* _TASK TO CARRY OUT_
From the entries below, copy every line that has the word "implications".
━━━━━ RECORDS TO USE
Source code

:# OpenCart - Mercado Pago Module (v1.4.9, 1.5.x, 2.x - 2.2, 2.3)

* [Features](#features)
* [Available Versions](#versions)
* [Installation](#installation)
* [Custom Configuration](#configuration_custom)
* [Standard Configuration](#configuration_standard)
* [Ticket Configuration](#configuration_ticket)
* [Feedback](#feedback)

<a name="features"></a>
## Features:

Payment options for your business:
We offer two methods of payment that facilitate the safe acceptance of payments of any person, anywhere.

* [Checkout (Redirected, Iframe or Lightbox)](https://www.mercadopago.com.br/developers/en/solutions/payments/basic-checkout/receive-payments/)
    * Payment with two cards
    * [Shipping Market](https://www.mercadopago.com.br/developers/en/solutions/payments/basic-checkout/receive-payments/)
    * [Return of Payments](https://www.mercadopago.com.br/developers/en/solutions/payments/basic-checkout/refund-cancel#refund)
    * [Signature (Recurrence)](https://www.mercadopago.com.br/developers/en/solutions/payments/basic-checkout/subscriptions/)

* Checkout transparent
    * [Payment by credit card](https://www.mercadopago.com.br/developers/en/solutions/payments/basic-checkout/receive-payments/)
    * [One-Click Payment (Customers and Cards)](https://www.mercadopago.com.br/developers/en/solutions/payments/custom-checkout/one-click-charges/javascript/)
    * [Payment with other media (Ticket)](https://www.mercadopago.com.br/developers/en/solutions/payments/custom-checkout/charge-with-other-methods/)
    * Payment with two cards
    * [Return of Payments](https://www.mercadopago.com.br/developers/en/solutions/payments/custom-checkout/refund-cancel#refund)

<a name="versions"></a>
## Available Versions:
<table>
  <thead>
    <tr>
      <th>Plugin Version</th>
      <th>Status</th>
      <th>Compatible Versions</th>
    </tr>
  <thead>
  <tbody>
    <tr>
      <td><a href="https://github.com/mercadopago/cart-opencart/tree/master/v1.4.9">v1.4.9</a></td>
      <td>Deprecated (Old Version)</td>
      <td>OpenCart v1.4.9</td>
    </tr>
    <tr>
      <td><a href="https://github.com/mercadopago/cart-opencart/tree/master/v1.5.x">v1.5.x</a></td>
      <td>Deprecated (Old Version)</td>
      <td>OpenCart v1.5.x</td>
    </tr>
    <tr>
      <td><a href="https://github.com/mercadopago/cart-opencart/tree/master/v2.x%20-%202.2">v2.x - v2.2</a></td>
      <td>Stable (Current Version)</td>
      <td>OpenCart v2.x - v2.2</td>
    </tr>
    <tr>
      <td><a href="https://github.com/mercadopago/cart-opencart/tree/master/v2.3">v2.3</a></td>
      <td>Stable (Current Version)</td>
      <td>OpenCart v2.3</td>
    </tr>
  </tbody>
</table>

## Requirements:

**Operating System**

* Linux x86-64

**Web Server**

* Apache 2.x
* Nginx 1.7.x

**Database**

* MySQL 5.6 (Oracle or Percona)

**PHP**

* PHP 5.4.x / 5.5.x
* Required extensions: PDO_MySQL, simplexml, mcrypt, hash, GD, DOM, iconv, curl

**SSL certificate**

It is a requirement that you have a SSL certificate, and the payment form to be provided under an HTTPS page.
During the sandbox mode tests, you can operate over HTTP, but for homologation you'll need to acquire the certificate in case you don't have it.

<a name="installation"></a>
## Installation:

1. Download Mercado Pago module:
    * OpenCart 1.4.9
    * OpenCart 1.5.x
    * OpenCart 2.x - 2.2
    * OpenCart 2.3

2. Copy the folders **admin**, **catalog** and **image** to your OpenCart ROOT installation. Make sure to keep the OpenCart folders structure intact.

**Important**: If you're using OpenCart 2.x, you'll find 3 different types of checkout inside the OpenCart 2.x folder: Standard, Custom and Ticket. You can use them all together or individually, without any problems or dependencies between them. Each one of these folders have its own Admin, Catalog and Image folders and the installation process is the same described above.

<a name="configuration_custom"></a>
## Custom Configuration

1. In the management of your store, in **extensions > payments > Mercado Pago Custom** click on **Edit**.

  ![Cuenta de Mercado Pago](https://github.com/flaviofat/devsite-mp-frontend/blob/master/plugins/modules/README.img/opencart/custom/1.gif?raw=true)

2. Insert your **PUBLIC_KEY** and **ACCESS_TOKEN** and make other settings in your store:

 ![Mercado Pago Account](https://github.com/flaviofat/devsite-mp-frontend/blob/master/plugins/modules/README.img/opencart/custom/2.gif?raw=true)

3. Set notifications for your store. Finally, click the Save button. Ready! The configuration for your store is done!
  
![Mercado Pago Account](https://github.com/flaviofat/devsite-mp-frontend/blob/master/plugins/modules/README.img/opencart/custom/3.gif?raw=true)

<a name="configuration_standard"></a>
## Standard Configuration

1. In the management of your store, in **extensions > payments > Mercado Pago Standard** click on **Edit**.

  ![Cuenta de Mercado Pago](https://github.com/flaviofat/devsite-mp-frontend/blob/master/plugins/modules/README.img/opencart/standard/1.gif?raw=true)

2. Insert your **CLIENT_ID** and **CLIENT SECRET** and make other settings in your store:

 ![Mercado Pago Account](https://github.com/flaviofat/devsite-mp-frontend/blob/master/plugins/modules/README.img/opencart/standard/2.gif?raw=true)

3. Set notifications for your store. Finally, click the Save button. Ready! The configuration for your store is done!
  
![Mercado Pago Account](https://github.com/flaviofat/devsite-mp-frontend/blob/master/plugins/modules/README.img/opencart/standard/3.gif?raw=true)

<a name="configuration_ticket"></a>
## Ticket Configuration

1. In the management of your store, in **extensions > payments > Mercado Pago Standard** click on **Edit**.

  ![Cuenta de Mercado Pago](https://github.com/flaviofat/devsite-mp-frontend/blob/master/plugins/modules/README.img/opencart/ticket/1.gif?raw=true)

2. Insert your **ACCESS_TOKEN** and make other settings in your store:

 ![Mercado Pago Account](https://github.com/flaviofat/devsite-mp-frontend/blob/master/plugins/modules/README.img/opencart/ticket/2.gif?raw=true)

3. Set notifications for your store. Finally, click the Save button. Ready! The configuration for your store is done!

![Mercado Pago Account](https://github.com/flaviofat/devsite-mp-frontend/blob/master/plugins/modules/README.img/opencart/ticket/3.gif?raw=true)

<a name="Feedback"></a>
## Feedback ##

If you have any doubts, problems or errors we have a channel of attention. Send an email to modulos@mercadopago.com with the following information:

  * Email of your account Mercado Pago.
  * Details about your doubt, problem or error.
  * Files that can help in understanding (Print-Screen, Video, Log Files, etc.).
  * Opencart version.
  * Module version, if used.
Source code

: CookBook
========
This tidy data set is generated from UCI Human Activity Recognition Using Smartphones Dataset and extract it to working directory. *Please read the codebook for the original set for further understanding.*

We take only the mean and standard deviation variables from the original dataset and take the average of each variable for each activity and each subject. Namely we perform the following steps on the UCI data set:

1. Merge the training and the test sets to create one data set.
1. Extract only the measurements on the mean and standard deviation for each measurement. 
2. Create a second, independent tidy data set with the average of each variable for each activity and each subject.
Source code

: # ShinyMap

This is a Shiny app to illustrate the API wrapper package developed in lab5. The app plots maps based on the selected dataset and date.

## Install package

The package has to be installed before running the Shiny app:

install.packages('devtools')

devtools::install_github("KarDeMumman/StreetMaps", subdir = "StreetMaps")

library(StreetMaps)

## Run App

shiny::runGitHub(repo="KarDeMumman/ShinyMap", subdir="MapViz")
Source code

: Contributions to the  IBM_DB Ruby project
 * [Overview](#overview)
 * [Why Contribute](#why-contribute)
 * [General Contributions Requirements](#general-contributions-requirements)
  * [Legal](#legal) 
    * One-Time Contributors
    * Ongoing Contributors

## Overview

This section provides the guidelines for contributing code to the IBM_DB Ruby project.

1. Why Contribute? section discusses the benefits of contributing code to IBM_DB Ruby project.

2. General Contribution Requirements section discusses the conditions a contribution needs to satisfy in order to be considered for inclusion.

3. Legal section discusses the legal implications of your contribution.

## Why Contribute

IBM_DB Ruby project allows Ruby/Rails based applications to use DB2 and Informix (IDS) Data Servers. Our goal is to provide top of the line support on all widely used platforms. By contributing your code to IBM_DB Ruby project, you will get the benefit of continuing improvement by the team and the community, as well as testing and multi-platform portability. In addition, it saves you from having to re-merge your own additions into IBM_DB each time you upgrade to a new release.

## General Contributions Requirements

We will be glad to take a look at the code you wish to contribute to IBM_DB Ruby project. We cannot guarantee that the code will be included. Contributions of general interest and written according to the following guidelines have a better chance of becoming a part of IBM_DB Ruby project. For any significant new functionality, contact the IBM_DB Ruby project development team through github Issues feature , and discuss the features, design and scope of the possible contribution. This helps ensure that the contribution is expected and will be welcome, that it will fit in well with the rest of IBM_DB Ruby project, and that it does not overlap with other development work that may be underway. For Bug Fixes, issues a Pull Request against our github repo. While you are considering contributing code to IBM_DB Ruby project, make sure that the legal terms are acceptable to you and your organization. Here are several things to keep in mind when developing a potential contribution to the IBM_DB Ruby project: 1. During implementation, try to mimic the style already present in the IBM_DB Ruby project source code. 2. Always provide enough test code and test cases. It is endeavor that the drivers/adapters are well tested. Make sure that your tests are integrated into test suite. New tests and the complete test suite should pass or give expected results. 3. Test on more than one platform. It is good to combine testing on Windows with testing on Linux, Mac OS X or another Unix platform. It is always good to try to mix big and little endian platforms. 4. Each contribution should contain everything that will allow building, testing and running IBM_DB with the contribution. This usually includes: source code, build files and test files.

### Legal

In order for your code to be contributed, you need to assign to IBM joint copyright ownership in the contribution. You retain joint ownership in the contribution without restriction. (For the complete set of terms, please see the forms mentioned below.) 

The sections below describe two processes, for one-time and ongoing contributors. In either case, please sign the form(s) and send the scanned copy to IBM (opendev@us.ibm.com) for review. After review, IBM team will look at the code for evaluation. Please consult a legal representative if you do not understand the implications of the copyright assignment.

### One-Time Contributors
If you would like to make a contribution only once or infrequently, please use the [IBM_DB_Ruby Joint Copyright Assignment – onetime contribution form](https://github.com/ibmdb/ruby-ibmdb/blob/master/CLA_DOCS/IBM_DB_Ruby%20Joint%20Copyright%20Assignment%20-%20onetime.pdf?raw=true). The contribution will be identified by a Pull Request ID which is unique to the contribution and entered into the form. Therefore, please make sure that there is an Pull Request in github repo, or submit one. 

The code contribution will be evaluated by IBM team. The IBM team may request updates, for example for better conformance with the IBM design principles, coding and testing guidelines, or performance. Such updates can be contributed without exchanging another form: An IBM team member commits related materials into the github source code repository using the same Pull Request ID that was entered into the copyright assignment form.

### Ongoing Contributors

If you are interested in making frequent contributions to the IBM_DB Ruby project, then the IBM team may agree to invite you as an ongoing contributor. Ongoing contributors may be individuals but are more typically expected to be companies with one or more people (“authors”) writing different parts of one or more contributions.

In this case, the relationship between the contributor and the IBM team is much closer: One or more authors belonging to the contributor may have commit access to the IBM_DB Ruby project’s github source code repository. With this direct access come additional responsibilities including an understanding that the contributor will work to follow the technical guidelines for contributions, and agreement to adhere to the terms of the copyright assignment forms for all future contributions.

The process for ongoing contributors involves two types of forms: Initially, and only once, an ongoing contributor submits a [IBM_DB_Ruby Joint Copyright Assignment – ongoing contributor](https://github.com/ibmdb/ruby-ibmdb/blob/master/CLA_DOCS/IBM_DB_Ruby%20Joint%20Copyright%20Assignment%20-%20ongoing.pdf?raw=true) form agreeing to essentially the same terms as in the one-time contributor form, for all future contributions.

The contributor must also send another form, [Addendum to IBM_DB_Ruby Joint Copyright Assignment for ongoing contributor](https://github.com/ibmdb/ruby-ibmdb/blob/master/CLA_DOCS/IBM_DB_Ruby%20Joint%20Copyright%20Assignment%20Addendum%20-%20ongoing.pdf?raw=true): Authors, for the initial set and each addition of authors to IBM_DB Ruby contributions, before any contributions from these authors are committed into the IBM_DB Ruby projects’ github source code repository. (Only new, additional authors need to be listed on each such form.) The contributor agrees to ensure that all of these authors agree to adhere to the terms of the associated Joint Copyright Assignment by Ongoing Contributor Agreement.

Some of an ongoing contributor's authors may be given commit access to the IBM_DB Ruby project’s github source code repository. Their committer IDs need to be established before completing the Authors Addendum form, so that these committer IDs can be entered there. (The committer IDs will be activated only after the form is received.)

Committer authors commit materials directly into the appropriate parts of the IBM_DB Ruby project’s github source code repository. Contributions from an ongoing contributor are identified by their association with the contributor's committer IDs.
━━━━━━━━━━
* _REPLY TO THE EXERCISE_
3. Legal section discusses the legal implications of your contribution.
The sections below describe two processes, for one-time and ongoing contributors. In either case, please sign the form(s) and send the scanned copy to IBM (opendev@us.ibm.com) for review. After review, IBM team will look at the code for evaluation. Please consult a legal representative if you do not understand the implications of the copyright assignment.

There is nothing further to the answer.